Melanopsin containing RGCs co-store PACAP immunoreactivity
Melanopsin immunoreactive RGCs were found throughout the entire macaque retina as described in detail previously (Jusuf et al., 2007;Dacey et al., 2005). Melanopsin immunoreactivity is located in the soma, axon and dendritic membrane (Figs. 1-3). Melanopsin immunoreactive cells form two distinct dendritic mosaics – one with dendrites stratified in the inner plexiform layer (IPL) close to the border of the ganglion cell layer (GCL) (Figs. 1-3) and one with dendrites stratified in the outer IPL close to the border of the inner nuclear layer (INL) (Figs.1-3). While inner stratifying cells have cell bodies exclusively located in the GCL, outer stratifying cell bodies were often displaced to the INL as previously described (Jusuf et al., 2007;Dacey et al., 2005) (Figs. 1-3). In both types of melanopsin cells PACAP was found to be co-stored (Figs. 1-3). In the melanopsin expressing RGCs the amount of melanopsin immunoreactivity varies in intensity (Figs. 1-3), and melanopsin cells with weak and strong intensity staining could be found among both inner and outer stratifying cells, although outer cells generally stain more strongly than inner stratifying cells (Figs. 2-3). Similarly, PACAP immunostaining in the two cell types varied in intensity but did not follow the intensity of the melanopsin staining (Figs. 2-3). In several cases melanopsin containing inner stratifying cells were often identified using PACAP immunostaining due to the weak staining of melanopsin (Figs. 2-3). Total cell counts were performed in pieces of retina in which immunostaining from both antigens was well preserved. We counted a total of 464 cells which contained both PACAP and melanopsin immunoreactivity. Three cells contained only melanopsin and 26 cells located in the GCL contained only PACAP immunoreactivity. Thus, 99% of the melanopsinlabeled cells co-stored PACAP whereas 95% of the PACAP labeled cells co-stored melanopsin. PACAP/melanopsin cell density varied with the lowest density of PACAP/melanopsin cells in the peripheral retina (3-5 cells/mm2)and the highest density in the more central retina (13-23 cells/mm2) as reported previously (Dacey et al., 2005).

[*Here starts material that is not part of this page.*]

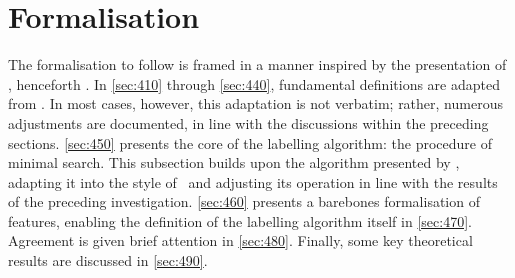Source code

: \section{Formalisation}\label{sec:400}

The formalisation to follow is framed in a manner inspired by the presentation of \textcite{CollinsC.StablerE_2016}, henceforth \CS. In \autoref{sec:410} through \autoref{sec:440}, fundamental definitions are adapted from \CS. In most cases, however, this adaptation is not verbatim; rather, numerous adjustments are documented, in line with the discussions within the preceding sections. \autoref{sec:450} presents the core of the labelling algorithm: the procedure of minimal search. This subsection builds upon the algorithm presented by \textcite{KeH_2019}, adapting it into the style of \CS\ and adjusting its operation in line with the results of the preceding investigation. \autoref{sec:460} presents a barebones formalisation of features, enabling the definition of the labelling algorithm itself in \autoref{sec:470}. Agreement is given brief attention in \autoref{sec:480}. Finally, some key theoretical results are discussed in \autoref{sec:490}.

Retinal target areas in the brain innervated by PACAP
Since PACAP-IR was found in approximately 99 % of the melanopsin containing RGCs of the macaque retina, PACAP immunoreactivity when co-stored with CtB was used to demonstrate central retinal melanopsin projections in the macaque brain. We were, however, unable to evaluate whether all PACAP/melanopsin immunoreactive RGCs express detectable PACAP positive signals in their axon terminals in the brain. A similar approach has, however, been found useful in the rat brain (Hannibal and Fahrenkrug, 2004) and our findings in the monkey are comparable to the rat (Hannibal and Fahrenkrug, 2004). VIP, a neuropeptide which is densely expressed in ventrally located neurons of the retinorecipient part of the mammalian SCN, was used as a marker for the SCN (Moore, 1993). The CtB containing retinal nerve fibres show equal distribution and staining intensity in the two animals. PACAP-IR retina projections were demonstrated in the SCN, LGN and PrGC, the pretectum, the brachium of the superior colliculus (BSC) and the SC.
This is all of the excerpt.